For more than a quarter-century, I’ve made my living as a writer and communications strategist. Writers are inventors whose creations spring from our minds.
From speeches to blogs, press releases, video scripts, and talking points — we transform ideas into stories. Writing is thinking, and I believed no machine could match the human mind’s ability to do that.
Until now.
For the past few years, I’ve been testing out tools like ChatGPT, Perplexity, and Google’s Gemini — and I’ve been honestly blown away by what they can do.
Two years ago, I wasn’t worried; the output was clunky, uninspiring, and flawed. But recently, I fed one a broad outline for a Wainger Wisdom blog post — just for kicks — and within seconds, it produced a draft that was 75% there. I had to reorganize and fine-tune, but it was pretty damn good.
In fact, I asked it to edit my first draft of this blog and the few suggestions it offered did make it better.
When robotics began replacing factory workers, parking attendants, receptionists, I felt a pang of concern — but I also thought, “That’s the price of progress. This will spare us from the grunt work. It won’t replace me.”
Clearly, I was wrong.
The writing is on the wall. As companies look to reduce costs, they will rely more and more on machines to do the things that we thought only humans could do.
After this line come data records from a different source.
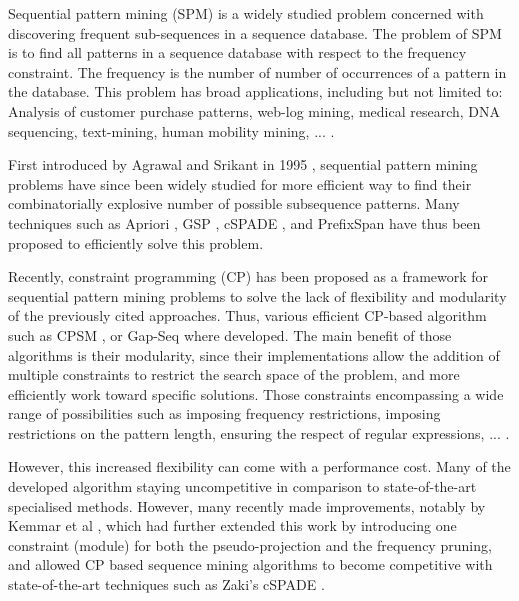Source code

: \documentclass{eplmastersthesis}
\begin{document}
Sequential pattern mining (SPM) is a widely studied problem concerned with discovering frequent sub-sequences in a sequence database. The problem of SPM is to find all patterns in a sequence database with respect to the frequency constraint. The frequency is the number of number of occurrences of a pattern in the database. This problem has broad applications, including but not limited to: Analysis of customer purchase patterns, web-log mining, medical research, DNA sequencing, text-mining, human mobility mining, ... \cite{mabroukeh2010taxonomy}. \newline

First introduced by Agrawal and Srikant in 1995 \cite{agrawal1995mining}, sequential pattern mining problems have since been widely studied for more efficient way to find their combinatorially explosive number of possible subsequence patterns. Many techniques such as Apriori \cite{agrawal1995mining}, GSP \cite{srikant1996mining}, cSPADE  \cite{zaki2000sequence}, and PrefixSpan \cite{pei2004mining} have thus been proposed to efficiently solve this problem. \newline

Recently, constraint programming (CP) has been proposed as a framework for sequential pattern mining problems to solve the lack of flexibility and modularity of the previously cited approaches. Thus, various efficient CP-based algorithm such as CPSM \cite{negrevergne2015constraint}, or Gap-Seq \cite{kemmar2016global} where developed. The main benefit of those algorithms is their modularity, since their implementations allow the addition of multiple constraints to restrict the search space of the problem, and more efficiently work toward specific solutions. Those constraints encompassing a wide range of possibilities such as imposing frequency restrictions, imposing restrictions on the pattern length, ensuring the respect of regular expressions, ... . \newline

However, this increased flexibility can come with a performance cost. Many of the developed algorithm staying uncompetitive in comparison to state-of-the-art specialised methods.
However, many recently made improvements, notably by Kemmar et al \cite{kemmar2015prefix, kemmar2016global}, which had further extended this work by introducing one constraint (module) for both the pseudo-projection and the frequency pruning, and allowed CP based sequence mining algorithms to become competitive with state-of-the-art techniques such as Zaki's cSPADE \cite{zaki2001spade}. \newline
\end{document}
What does this mean for us knowledge workers, particularly communications professionals?
Adaptation and repositioning.
🟢 We need to dig deep and identify and demonstrate the unique value we bring — the creativity, judgment, context, and ability to connect with people— that machines simply can’t match.
🟢 We should not run away from tech but figure out how to harness it to augment the skills and talents we bring.
🟢 We need to develop new skills, particularly how to take best advantage of large language models and algorithms.
🟢 We must be strategists and doers.
AI tools can free us from mundane and time consuming tasks to focus on the issues, on relationship building, on connecting the dots, on messaging and framing and on bringing forth new ideas or old ideas in new ways. The AI tools are only as good as what we humans feed them.
The genie is out of the bottle. Yes, we should worry. We have to figure out how we move forward in this brave new world. Our future depends on it.